--- Input data Enclosed Below ---

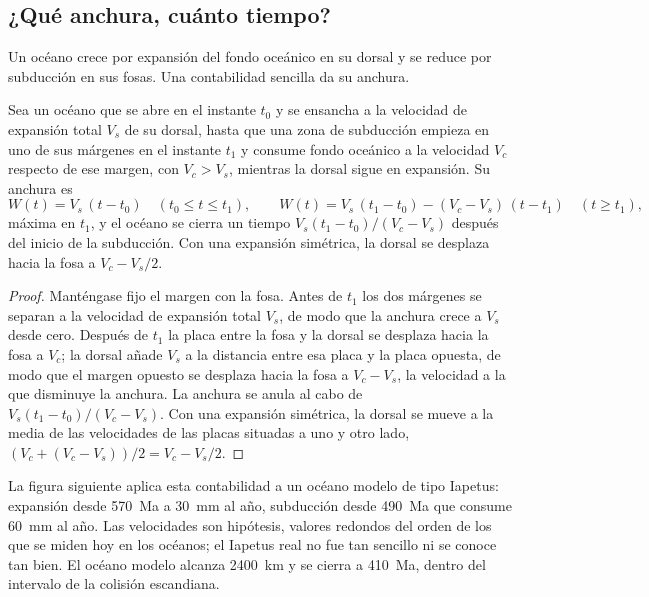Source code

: \subsection{¿Qué anchura, cuánto tiempo?}

Un océano crece por expansión del fondo oceánico en su dorsal y se reduce por subducción en sus fosas.
Una contabilidad sencilla da su anchura.

\begin{proposition}\label{prop:b2:wilson-cycle:width}
Sea un océano que se abre en el instante $t_0$ y se ensancha a la velocidad de expansión total $V_s$ de su dorsal, hasta que
una zona de subducción empieza en uno de sus márgenes en el instante $t_1$ y consume fondo oceánico a la velocidad $V_c$
respecto de ese margen, con $V_c > V_s$, mientras la dorsal sigue en expansión. Su anchura es
\[
  W(t) = V_s\,(t - t_0) \quad (t_0 \le t \le t_1), \qquad
  W(t) = V_s\,(t_1 - t_0) - (V_c - V_s)\,(t - t_1) \quad (t \ge t_1),
\]
máxima en $t_1$, y el océano se cierra un tiempo $V_s(t_1 - t_0)/(V_c - V_s)$ después del inicio de la
subducción. Con una expansión simétrica, la dorsal se desplaza hacia la fosa a $V_c - V_s/2$.
\end{proposition}

\begin{proof}
Manténgase fijo el margen con la fosa. Antes de $t_1$ los dos márgenes se separan a la velocidad de expansión
total $V_s$, de modo que la anchura crece a $V_s$ desde cero. Después de $t_1$ la placa entre la
fosa y la dorsal se desplaza hacia la fosa a $V_c$; la dorsal añade $V_s$ a la distancia
entre esa placa y la placa opuesta, de modo que el margen opuesto se desplaza hacia la fosa a $V_c - V_s$,
la velocidad a la que disminuye la anchura. La anchura se anula al cabo de $V_s(t_1 - t_0)/(V_c -
V_s)$. Con una expansión simétrica, la dorsal se mueve a la media de las velocidades de las placas situadas a
uno y otro lado, $(V_c + (V_c - V_s))/2 = V_c - V_s/2$.
\end{proof}

La figura siguiente aplica esta contabilidad a un océano modelo de tipo Iapetus: expansión desde
\qty{570}{Ma} a \qty{30}{mm} al año, subducción desde \qty{490}{Ma} que consume \qty{60}{mm} al
año. Las velocidades son hipótesis, valores redondos del orden de los que se miden hoy en los océanos; el
Iapetus real no fue tan sencillo ni se conoce tan bien. El océano modelo alcanza \qty{2400}{km}
y se cierra a \qty{410}{Ma}, dentro del intervalo de la colisión escandiana.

--- End of Enclosed Input data ---

What needs to be done: Produce the data again character for character, with the images left out.

Task response:
Source code

: \subsection{¿Qué anchura, cuánto tiempo?}

Un océano crece por expansión del fondo oceánico en su dorsal y se reduce por subducción en sus fosas.
Una contabilidad sencilla da su anchura.

\begin{proposition}\label{prop:b2:wilson-cycle:width}
Sea un océano que se abre en el instante $t_0$ y se ensancha a la velocidad de expansión total $V_s$ de su dorsal, hasta que
una zona de subducción empieza en uno de sus márgenes en el instante $t_1$ y consume fondo oceánico a la velocidad $V_c$
respecto de ese margen, con $V_c > V_s$, mientras la dorsal sigue en expansión. Su anchura es
\[
  W(t) = V_s\,(t - t_0) \quad (t_0 \le t \le t_1), \qquad
  W(t) = V_s\,(t_1 - t_0) - (V_c - V_s)\,(t - t_1) \quad (t \ge t_1),
\]
máxima en $t_1$, y el océano se cierra un tiempo $V_s(t_1 - t_0)/(V_c - V_s)$ después del inicio de la
subducción. Con una expansión simétrica, la dorsal se desplaza hacia la fosa a $V_c - V_s/2$.
\end{proposition}

\begin{proof}
Manténgase fijo el margen con la fosa. Antes de $t_1$ los dos márgenes se separan a la velocidad de expansión
total $V_s$, de modo que la anchura crece a $V_s$ desde cero. Después de $t_1$ la placa entre la
fosa y la dorsal se desplaza hacia la fosa a $V_c$; la dorsal añade $V_s$ a la distancia
entre esa placa y la placa opuesta, de modo que el margen opuesto se desplaza hacia la fosa a $V_c - V_s$,
la velocidad a la que disminuye la anchura. La anchura se anula al cabo de $V_s(t_1 - t_0)/(V_c -
V_s)$. Con una expansión simétrica, la dorsal se mueve a la media de las velocidades de las placas situadas a
uno y otro lado, $(V_c + (V_c - V_s))/2 = V_c - V_s/2$.
\end{proof}

La figura siguiente aplica esta contabilidad a un océano modelo de tipo Iapetus: expansión desde
\qty{570}{Ma} a \qty{30}{mm} al año, subducción desde \qty{490}{Ma} que consume \qty{60}{mm} al
año. Las velocidades son hipótesis, valores redondos del orden de los que se miden hoy en los océanos; el
Iapetus real no fue tan sencillo ni se conoce tan bien. El océano modelo alcanza \qty{2400}{km}
y se cierra a \qty{410}{Ma}, dentro del intervalo de la colisión escandiana.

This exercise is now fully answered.